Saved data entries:

BEGIN

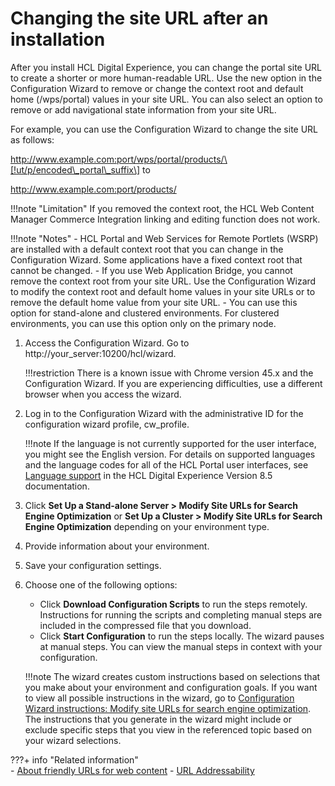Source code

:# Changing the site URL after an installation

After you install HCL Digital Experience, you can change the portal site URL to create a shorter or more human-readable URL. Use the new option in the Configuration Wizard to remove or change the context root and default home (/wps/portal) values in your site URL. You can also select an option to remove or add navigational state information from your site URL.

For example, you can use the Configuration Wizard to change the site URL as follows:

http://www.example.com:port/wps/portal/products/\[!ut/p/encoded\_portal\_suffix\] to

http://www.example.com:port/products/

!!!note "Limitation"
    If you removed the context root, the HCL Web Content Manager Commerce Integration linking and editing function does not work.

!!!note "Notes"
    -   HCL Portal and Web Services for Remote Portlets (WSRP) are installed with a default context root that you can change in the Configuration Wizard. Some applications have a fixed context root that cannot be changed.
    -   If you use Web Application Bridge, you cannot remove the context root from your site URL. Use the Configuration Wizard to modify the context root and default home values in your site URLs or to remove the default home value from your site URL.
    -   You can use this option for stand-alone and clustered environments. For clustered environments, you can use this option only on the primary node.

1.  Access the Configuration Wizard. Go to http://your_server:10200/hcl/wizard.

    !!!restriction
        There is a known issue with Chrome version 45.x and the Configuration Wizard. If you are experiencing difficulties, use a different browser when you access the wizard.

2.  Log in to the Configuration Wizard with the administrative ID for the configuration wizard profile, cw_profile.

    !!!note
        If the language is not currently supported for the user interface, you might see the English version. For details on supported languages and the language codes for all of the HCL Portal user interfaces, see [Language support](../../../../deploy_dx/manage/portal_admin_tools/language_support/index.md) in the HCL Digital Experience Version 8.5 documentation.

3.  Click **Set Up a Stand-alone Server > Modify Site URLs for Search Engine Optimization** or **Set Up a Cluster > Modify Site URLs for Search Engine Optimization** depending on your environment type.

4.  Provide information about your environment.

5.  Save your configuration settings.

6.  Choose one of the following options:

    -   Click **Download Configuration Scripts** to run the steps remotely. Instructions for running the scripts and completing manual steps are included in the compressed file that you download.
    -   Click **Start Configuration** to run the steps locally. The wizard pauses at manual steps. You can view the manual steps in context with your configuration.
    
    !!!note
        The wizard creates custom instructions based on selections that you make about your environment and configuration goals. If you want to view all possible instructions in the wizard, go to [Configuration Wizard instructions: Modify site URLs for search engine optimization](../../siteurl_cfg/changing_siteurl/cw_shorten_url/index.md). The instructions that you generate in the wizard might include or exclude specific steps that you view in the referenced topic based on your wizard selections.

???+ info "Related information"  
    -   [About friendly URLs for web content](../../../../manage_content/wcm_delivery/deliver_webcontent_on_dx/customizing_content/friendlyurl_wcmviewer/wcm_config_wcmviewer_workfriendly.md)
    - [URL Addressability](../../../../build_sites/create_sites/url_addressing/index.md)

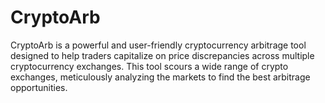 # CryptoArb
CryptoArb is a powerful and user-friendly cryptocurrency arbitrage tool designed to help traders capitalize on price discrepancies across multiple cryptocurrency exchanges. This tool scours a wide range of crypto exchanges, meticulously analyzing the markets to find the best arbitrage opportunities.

END
BEGIN

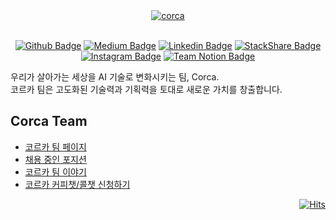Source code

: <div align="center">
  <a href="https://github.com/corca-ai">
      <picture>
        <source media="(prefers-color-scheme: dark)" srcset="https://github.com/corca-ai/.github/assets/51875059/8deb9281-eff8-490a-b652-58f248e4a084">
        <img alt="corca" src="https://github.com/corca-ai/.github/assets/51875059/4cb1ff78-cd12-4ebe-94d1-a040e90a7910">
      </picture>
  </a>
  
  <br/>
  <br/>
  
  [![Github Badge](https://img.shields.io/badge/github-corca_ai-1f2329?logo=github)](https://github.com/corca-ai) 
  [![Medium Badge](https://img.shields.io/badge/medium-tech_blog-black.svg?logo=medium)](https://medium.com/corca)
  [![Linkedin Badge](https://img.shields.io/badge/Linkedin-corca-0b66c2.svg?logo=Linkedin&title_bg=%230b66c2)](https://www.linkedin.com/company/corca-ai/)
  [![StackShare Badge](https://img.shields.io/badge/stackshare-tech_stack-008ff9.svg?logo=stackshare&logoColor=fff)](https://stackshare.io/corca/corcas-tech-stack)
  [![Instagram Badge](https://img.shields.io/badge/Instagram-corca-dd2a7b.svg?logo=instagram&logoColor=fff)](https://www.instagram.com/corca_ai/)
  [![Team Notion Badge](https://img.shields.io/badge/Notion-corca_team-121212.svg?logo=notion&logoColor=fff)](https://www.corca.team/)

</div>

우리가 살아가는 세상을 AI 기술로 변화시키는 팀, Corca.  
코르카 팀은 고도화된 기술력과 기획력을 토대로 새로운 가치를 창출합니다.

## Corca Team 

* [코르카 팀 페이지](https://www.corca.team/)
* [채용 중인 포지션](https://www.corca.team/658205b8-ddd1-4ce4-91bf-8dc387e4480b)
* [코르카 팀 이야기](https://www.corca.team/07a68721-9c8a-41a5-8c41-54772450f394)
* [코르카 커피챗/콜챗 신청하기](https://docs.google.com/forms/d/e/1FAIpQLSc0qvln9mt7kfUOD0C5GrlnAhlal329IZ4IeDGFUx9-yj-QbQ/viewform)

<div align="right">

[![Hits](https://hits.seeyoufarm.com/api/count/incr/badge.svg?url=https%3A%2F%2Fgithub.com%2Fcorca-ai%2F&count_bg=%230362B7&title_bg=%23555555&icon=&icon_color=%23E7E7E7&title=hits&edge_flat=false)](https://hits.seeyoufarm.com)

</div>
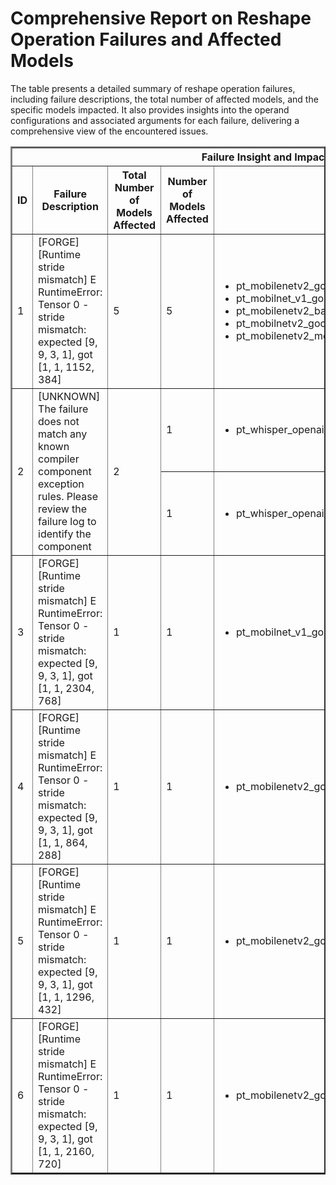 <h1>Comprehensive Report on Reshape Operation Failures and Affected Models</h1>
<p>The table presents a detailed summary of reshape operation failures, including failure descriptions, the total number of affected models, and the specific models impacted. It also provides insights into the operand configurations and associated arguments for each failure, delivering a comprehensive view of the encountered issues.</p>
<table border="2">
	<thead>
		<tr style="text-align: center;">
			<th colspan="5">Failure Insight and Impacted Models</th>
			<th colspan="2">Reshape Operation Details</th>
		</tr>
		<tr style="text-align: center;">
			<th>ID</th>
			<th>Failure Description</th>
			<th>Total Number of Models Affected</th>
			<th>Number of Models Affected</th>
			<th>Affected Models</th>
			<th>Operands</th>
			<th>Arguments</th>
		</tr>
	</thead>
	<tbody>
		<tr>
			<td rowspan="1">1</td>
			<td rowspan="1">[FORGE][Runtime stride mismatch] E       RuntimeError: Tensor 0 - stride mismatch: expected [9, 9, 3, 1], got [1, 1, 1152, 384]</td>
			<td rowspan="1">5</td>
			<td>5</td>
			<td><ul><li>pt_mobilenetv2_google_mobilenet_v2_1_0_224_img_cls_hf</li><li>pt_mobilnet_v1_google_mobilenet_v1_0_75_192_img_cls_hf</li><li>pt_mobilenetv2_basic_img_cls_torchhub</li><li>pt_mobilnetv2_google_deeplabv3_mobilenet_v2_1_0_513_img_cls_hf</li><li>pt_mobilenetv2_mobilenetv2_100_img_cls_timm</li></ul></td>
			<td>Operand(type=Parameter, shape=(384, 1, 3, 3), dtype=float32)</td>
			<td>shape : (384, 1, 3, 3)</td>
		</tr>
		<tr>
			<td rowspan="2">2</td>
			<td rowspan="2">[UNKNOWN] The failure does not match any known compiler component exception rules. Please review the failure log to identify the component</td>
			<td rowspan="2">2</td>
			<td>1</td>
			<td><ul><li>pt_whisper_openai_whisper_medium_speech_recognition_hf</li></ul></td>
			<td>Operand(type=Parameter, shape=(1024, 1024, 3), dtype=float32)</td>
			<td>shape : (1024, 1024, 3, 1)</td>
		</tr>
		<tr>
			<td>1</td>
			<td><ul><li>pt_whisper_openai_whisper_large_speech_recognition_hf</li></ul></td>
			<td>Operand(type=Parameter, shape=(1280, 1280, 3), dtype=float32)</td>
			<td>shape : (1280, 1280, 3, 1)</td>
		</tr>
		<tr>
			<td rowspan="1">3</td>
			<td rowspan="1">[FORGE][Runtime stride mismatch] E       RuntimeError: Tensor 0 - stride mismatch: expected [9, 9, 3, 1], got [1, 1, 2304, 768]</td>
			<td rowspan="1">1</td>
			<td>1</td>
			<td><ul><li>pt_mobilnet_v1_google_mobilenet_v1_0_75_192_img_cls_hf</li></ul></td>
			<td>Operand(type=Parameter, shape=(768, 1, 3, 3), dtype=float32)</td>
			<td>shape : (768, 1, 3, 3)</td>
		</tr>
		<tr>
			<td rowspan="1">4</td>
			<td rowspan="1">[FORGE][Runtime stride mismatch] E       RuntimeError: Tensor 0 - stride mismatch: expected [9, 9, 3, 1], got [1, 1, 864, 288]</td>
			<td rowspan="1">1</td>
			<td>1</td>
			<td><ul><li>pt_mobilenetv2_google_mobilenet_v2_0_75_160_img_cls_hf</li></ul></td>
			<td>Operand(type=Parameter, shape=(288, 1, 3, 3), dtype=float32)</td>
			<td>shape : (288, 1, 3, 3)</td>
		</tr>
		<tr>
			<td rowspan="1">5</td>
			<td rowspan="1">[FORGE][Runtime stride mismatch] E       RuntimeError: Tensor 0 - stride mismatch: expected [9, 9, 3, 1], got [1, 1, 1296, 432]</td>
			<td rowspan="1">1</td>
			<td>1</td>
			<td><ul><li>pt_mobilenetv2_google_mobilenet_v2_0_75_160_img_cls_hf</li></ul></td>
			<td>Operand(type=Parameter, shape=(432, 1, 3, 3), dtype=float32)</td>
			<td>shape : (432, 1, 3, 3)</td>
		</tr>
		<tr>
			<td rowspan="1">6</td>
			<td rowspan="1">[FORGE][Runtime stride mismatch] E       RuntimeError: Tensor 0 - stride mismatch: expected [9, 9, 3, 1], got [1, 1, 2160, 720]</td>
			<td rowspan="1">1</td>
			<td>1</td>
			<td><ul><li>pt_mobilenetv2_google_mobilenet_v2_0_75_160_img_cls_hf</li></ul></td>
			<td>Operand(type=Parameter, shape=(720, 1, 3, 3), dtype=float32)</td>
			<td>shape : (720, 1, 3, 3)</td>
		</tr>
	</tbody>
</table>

END

• [TASK DETAILS] Look through the data above. Copy every line with the string "known" in it.

• [ANSWER BOX]
        There is a known issue with Chrome version 45.x and the Configuration Wizard. If you are experiencing difficulties, use a different browser when you access the wizard.
			<td rowspan="2">[UNKNOWN] The failure does not match any known compiler component exception rules. Please review the failure log to identify the component</td>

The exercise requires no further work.